WHAT THIS TASK INVOLVES:
For the entries that follow, restate word for word the line containing "find an answer", the line containing "experience not task", and every line that lies between them.

[Stored entries]
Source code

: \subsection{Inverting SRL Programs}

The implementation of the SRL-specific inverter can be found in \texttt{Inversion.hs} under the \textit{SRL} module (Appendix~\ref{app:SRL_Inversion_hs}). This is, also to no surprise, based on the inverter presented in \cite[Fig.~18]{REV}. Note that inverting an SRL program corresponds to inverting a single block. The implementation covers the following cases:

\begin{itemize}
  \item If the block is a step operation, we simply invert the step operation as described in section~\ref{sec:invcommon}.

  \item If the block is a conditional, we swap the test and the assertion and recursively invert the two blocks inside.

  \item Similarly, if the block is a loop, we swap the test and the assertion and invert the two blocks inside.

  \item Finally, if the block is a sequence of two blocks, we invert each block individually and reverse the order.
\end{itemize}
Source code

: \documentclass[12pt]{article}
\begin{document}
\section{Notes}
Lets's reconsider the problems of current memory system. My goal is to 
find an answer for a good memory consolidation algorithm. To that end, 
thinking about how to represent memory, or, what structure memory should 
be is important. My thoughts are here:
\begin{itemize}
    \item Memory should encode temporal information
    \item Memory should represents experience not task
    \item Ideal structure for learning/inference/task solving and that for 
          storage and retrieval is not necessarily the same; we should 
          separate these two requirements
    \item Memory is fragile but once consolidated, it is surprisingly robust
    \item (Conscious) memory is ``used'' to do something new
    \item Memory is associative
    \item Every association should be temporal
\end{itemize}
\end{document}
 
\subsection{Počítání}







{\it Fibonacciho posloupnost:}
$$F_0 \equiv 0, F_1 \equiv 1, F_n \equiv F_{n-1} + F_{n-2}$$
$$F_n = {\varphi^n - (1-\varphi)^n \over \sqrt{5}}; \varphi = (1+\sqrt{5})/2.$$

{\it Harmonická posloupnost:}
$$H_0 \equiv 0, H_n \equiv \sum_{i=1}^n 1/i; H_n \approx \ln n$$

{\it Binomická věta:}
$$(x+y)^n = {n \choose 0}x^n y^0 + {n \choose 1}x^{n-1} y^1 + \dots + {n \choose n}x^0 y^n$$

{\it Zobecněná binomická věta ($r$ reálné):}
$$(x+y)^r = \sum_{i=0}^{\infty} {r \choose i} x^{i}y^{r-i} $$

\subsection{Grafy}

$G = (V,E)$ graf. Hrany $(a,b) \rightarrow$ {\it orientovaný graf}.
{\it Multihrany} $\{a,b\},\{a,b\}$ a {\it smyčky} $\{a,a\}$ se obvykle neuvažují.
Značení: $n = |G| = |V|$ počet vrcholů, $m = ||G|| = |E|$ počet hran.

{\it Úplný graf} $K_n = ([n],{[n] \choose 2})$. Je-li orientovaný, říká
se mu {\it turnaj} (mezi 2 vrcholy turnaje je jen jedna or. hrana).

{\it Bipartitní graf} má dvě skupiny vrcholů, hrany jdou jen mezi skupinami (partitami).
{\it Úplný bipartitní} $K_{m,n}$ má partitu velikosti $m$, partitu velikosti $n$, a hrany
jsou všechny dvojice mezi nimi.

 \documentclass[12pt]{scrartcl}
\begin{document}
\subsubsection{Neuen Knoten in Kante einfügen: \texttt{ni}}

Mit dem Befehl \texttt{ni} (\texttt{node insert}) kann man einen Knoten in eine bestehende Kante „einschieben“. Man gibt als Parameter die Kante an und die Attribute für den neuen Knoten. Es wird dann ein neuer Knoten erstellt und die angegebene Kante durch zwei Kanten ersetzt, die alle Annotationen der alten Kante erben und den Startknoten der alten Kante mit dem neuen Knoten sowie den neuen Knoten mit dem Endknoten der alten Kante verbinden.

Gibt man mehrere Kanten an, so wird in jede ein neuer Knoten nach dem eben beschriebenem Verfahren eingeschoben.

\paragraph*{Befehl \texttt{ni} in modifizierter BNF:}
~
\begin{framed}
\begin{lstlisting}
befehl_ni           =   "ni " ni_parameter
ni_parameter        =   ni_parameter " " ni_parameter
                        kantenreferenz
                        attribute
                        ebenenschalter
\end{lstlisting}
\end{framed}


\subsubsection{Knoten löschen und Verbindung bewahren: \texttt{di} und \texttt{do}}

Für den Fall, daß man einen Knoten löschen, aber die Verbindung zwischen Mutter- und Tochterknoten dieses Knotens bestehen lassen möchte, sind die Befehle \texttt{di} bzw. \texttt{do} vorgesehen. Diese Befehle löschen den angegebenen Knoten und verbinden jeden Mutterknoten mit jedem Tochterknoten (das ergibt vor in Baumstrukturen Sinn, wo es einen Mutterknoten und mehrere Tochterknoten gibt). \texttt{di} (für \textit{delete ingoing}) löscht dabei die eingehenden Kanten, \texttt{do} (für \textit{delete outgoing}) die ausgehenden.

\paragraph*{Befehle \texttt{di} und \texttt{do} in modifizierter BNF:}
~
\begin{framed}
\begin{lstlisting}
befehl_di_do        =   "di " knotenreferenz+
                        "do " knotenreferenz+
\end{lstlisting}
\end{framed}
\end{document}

TASK OUTPUT:
find an answer for a good memory consolidation algorithm. To that end, 
thinking about how to represent memory, or, what structure memory should 
be is important. My thoughts are here:
\begin{itemize}
    \item Memory should encode temporal information
    \item Memory should represents experience not task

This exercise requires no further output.